The Multi-Story Brains of Female Architects
Women can shift their identity through transformational conversation.
Posted Sep 24, 2019
Where are so many women architects?1 In 2017, 400 of them gathered for the American Institute of Architects (AIA) Women’s Leadership Summit in Washington, DC. Two years later, almost double that number assembled in Minneapolis for the 2019 Summit, the largest meeting of women architects ever held in the U.S.
They weren’t there to strut their starchitecture stuff. Unlike the ‘show and tell’ talks traditionally delivered by their male counterparts, these designing women were there to share stories. Speaking from the heart, not just the head, they described their personal as well as professional journeys—ways they’ve constructed their careers, their buildings, and their ‘selves.’
Although in a huge meeting room, it was as if this Summit’s female architects—born anywhere from Siberia to Nigeria—were sitting around a glowing campfire bonding over-familiar tales of women struggling to ‘fit’ in a profession long-colonized by white men. Pay inequality, unconscious bias, the need for flex time, the burden of working “three times as hard as male architects to get noticed” were among their smoldering grievances.
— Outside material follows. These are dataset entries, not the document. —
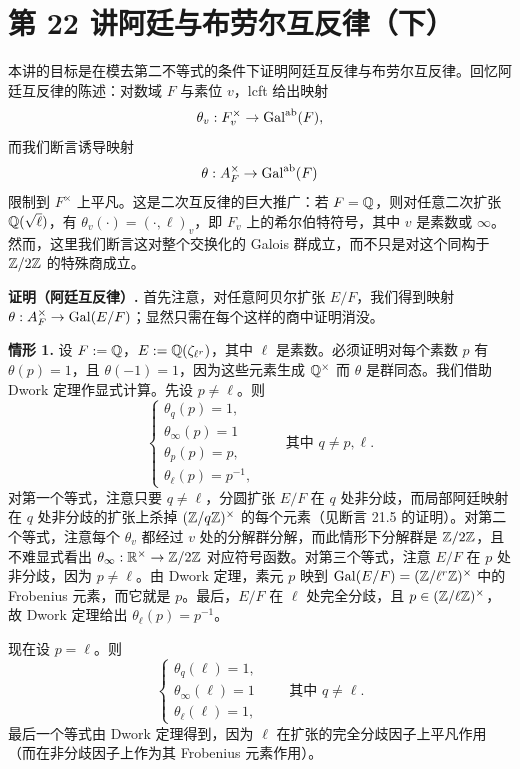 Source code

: \section*{第 22 讲\quad 阿廷与布劳尔互反律（下）}

本讲的目标是在模去第二不等式的条件下证明阿廷互反律与布劳尔互反律。回忆阿廷互反律的陈述：对数域 $F$ 与素位 $v$，lcft 给出映射
\[
\theta_v:F_v^\times\to\operatorname{Gal}^{\mathrm{ab}}(F),
\]
而我们断言诱导映射
\[
\theta:A_F^\times\to\operatorname{Gal}^{\mathrm{ab}}(F)
\]
限制到 $F^\times$ 上平凡。这是二次互反律的巨大推广：若 $F=\mathbb{Q}$，则对任意二次扩张 $\mathbb{Q}(\sqrt{\ell})$，有 $\theta_v(\cdot)=(\cdot,\ell)_v$，即 $F_v$ 上的希尔伯特符号，其中 $v$ 是素数或 $\infty$。
然而，这里我们断言这对整个交换化的 Galois 群成立，而不只是对这个同构于 $\mathbb{Z}/2\mathbb{Z}$ 的特殊商成立。

\textbf{证明（阿廷互反律）.} 首先注意，对任意阿贝尔扩张 $E/F$，我们得到映射 $\theta:A_F^\times\to\operatorname{Gal}(E/F)$；显然只需在每个这样的商中证明消没。

\textbf{情形 1.} 设 $F:=\mathbb{Q}$，$E:=\mathbb{Q}(\zeta_{\ell^r})$，其中 $\ell$ 是素数。必须证明对每个素数 $p$ 有 $\theta(p)=1$，且 $\theta(-1)=1$，因为这些元素生成 $\mathbb{Q}^\times$ 而 $\theta$ 是群同态。我们借助 Dwork 定理作显式计算。先设 $p\ne\ell$。则
\[
\begin{cases}
\theta_q(p)=1,\\
\theta_\infty(p)=1\\
\theta_p(p)=p,\\
\theta_\ell(p)=p^{-1},
\end{cases}
\qquad\text{其中 } q\ne p,\ell.
\]
对第一个等式，注意只要 $q\ne\ell$，分圆扩张 $E/F$ 在 $q$ 处非分歧，而局部阿廷映射在 $q$ 处非分歧的扩张上杀掉 $(\mathbb{Z}/q\mathbb{Z})^\times$ 的每个元素（见断言 21.5 的证明）。对第二个等式，注意每个 $\theta_v$ 都经过 $v$ 处的分解群分解，而此情形下分解群是 $\mathbb{Z}/2\mathbb{Z}$，且不难显式看出 $\theta_\infty:\mathbb{R}^\times\to\mathbb{Z}/2\mathbb{Z}$ 对应符号函数。对第三个等式，注意 $E/F$ 在 $p$ 处非分歧，因为 $p\ne\ell$。由 Dwork 定理，素元 $p$ 映到 $\operatorname{Gal}(E/F)=(\mathbb{Z}/\ell^r\mathbb{Z})^\times$ 中的 Frobenius 元素，而它就是 $p$。最后，$E/F$ 在 $\ell$ 处完全分歧，且 $p\in(\mathbb{Z}/\ell\mathbb{Z})^\times$，故 Dwork 定理给出 $\theta_\ell(p)=p^{-1}$。

现在设 $p=\ell$。则
\[
\begin{cases}
\theta_q(\ell)=1,\\
\theta_\infty(\ell)=1\\
\theta_\ell(\ell)=1,
\end{cases}
\qquad\text{其中 } q\ne\ell.
\]
最后一个等式由 Dwork 定理得到，因为 $\ell$ 在扩张的完全分歧因子上平凡作用（而在非分歧因子上作为其 Frobenius 元素作用）。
Yet the Summit was not simply a forum for airing grievances. Instead keynote Priya Parker, author of The Art of Gathering,
2 set the tone by speaking with verve and emotion about her own mixed-heritage, multi-national journey. Through participatory exercises and her willingness to share her own story, she encouraged these architects to remove their masks. “Close your eyes and remember back to the first time you wanted to be an architect,” she prompted them. The aim of such deeper reflection was to enable the women to “shift their identity through transformational conversation.”3 Why do that?
“To be integrated [people] is what we should all be striving for,” remarked Julia Gamolina, another Summit speaker and editor of Madame Architect.org Since founding Madam Architect in 2018, Gamolina has interviewed over ninety female architects to give women a voice and a platform.4
It’s no wonder women architects need to find their voice and tend to their self-integration. As one Summit participant commented, female architects are “constantly navigating our double-bind between likeability [maintaining a smiley face under that hard hat?] and authority.” For example, when asked at the Summit if anyone in the room had ever been called “intimidating,” almost all the women present raised their hand.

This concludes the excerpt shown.